Entrepreneurs and environmental stakeholders from the areas of government, science, research, and the technology community are joining forces to demonstrate these projects in the Chesapeake Bay, including Baltimore Harbor.
“Besides the innovative technologies, we have an important model that we can share,” says Peter Gourlay, founder of the Maryland-Asia Environmental Partnership (MD-AEP), which highlights local clean-water technologies.
“We have over 80 years of science and research invested in the Chesapeake Bay.”
Beloved and relied upon for serving the area’s recreational and fishing needs as well as industrial-, agricultural-, and potable-water demands, the bay also faces unprecedented challenges, Gourlay says, ranging from excessive nutrient runoff resulting from increased urban and suburban sprawl to rising sea levels to depleted fisheries.

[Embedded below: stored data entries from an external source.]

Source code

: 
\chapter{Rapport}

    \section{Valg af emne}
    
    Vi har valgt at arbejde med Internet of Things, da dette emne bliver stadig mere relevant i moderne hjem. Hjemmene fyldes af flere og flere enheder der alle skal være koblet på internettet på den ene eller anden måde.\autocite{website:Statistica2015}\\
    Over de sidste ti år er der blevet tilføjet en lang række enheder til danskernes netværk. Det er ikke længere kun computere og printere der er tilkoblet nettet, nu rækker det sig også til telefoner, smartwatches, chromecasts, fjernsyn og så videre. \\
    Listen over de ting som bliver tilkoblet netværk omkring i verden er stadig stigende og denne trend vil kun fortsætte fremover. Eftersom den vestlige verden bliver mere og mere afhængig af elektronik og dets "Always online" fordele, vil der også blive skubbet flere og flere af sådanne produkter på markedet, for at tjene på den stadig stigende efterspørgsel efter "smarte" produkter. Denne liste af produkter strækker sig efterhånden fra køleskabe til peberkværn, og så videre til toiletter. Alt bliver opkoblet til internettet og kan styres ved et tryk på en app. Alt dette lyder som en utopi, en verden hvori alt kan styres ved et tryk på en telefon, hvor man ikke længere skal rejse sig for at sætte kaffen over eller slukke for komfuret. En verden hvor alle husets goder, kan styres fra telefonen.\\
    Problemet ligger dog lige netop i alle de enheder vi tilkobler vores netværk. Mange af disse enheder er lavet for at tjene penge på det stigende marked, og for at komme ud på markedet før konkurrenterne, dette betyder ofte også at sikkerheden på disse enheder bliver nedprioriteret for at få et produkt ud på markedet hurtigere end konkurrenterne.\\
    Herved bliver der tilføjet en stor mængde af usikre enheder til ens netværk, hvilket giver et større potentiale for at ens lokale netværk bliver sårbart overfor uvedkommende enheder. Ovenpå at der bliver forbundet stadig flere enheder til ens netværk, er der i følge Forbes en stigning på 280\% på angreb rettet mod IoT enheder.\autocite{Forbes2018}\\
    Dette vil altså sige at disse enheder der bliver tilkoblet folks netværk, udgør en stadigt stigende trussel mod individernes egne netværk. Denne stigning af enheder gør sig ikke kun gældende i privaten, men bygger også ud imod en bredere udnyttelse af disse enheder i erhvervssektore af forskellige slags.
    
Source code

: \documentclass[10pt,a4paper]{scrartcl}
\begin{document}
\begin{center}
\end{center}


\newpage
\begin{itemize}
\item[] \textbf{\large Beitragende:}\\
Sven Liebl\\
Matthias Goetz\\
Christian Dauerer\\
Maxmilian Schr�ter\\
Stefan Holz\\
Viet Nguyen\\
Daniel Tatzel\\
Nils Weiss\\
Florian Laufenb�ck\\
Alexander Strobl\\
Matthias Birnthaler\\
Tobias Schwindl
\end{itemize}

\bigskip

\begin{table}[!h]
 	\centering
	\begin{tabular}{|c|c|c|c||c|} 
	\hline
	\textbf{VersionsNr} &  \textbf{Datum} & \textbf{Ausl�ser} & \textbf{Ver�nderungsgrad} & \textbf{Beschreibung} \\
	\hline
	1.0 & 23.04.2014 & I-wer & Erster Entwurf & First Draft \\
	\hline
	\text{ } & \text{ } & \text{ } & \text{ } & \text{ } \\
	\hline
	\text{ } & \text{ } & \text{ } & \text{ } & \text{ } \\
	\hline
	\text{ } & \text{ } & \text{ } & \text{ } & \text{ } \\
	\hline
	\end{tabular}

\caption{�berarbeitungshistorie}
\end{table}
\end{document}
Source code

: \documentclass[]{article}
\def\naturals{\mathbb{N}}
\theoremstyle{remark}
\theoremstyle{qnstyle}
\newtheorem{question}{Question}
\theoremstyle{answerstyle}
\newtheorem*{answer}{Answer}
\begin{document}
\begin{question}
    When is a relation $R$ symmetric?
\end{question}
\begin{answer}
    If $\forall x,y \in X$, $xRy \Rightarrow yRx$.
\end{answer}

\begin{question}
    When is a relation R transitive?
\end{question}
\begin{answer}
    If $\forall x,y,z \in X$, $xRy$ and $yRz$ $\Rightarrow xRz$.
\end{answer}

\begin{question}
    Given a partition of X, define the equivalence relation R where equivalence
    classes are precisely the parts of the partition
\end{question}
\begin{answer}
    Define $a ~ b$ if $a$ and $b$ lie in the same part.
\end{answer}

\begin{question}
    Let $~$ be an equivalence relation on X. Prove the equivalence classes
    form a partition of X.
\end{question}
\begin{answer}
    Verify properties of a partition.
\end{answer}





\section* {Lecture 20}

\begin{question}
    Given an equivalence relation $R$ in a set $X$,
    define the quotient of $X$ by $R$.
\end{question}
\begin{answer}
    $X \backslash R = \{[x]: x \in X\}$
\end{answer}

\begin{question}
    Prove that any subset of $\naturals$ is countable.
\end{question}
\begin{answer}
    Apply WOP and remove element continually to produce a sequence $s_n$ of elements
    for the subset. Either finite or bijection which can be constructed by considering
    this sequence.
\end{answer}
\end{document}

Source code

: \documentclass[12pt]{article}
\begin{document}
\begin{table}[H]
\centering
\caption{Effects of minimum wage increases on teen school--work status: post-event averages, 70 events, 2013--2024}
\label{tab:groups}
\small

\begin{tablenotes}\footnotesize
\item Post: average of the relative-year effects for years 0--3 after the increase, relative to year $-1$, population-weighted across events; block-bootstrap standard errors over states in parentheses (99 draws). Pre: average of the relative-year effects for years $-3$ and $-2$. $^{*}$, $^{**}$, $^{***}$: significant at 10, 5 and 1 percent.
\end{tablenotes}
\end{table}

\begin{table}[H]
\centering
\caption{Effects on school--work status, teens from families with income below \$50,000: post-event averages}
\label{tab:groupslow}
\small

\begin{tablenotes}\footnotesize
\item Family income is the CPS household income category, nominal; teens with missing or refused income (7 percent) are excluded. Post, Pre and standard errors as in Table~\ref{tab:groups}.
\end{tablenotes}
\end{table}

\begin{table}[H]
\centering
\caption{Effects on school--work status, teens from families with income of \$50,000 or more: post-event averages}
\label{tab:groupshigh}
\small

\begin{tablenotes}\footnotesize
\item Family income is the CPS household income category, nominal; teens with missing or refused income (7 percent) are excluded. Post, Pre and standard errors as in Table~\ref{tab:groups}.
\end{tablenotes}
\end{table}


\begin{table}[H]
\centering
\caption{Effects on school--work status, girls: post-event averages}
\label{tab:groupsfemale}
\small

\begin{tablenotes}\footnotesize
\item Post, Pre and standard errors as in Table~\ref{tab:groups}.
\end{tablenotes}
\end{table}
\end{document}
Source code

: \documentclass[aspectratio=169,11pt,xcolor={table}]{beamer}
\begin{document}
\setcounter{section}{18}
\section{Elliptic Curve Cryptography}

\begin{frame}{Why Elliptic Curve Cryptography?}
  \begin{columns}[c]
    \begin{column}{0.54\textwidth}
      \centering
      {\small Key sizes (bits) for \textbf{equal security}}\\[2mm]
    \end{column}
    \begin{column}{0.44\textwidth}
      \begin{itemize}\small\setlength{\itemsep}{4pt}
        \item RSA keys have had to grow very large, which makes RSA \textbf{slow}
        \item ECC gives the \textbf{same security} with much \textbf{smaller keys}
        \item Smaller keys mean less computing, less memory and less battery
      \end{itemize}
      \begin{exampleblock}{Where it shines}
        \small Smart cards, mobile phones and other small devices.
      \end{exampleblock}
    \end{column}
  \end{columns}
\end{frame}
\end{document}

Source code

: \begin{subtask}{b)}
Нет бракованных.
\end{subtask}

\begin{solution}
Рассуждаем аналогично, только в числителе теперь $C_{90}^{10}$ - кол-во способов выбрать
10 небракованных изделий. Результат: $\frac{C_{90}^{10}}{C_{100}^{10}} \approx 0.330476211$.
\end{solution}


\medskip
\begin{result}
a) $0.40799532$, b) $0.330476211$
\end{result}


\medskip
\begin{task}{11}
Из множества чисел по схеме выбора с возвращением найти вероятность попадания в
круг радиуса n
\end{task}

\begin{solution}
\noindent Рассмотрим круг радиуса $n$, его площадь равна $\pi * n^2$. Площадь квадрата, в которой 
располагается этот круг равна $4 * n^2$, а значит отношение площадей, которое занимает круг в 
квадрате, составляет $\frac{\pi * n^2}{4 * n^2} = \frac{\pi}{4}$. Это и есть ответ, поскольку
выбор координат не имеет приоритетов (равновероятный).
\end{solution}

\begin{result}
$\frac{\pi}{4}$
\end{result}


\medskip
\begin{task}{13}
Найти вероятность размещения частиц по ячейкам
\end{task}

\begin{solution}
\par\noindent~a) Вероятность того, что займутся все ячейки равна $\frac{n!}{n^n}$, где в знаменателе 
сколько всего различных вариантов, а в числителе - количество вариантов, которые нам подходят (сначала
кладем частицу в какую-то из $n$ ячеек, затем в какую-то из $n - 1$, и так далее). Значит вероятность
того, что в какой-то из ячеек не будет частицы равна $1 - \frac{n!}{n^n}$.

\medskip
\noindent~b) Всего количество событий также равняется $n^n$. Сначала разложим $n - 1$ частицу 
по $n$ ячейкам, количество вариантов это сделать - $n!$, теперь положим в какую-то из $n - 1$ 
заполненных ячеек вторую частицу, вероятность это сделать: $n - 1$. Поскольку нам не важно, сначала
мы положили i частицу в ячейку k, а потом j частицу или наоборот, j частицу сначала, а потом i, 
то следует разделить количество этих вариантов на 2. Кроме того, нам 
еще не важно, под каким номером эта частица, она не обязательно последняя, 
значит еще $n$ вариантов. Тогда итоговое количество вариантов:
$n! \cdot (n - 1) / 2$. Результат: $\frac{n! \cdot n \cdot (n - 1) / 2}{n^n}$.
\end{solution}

“Every country in the world is facing similar challenges to those we face in Chesapeake Bay,” says Gourlay, illustrating why the bay provides a great model for lessons learned—both good and bad—that can be shared with other countries.
With its 41 million acres of watershed and 200,000 miles of shoreline, the bay is the most-studied estuary—which, by definition, contain salt water, fresh water, and brackish water, a mixture of both—in the world.
Wildlife in such an environment must be hardy. If it’s dying off, “You know you’re doing something really wrong,” says engineer Christopher Overcash of the Maryland office of KCI Technologies.
Dwindling oyster populations and algae blooms resulting in fish kills have long concerned area lawmakers, citizens, and scientists, leading to clean-water advancements that can serve as lessons across the country and worldwide.
“This region, more than any other region in the country, has absolutely embraced advanced waste-treatment technology,” says Ann Swanson, executive director of the tri-state Chesapeake Bay Commission, which pushes for bay restoration.
“All of our facilities of the larger 100,000 gallons or more have advanced phosphorus removal, and most of them now are moving toward advanced nitrogen removal.”
Swanson traveled to Ohio’s Little Miami River in May to share lessons learned from the Chesapeake Bay. Although that river is a mere 100 miles long, with 1.1 million acres of watershed—tiny compared to the bay—clean-water advocates there wanted to apply the Chesapeake region’s wastewater treatment knowledge.
In terms of numbers, Swanson explains local clean-water progress this way: In 1985, the load for wastewater treatment plants in the Chesapeake Bay region was 90.9 million pounds per year. By 2009, the number was nearly halved, at 53.3 million pounds. The current goal is to bring the figure to 30.9 million pounds by 2025.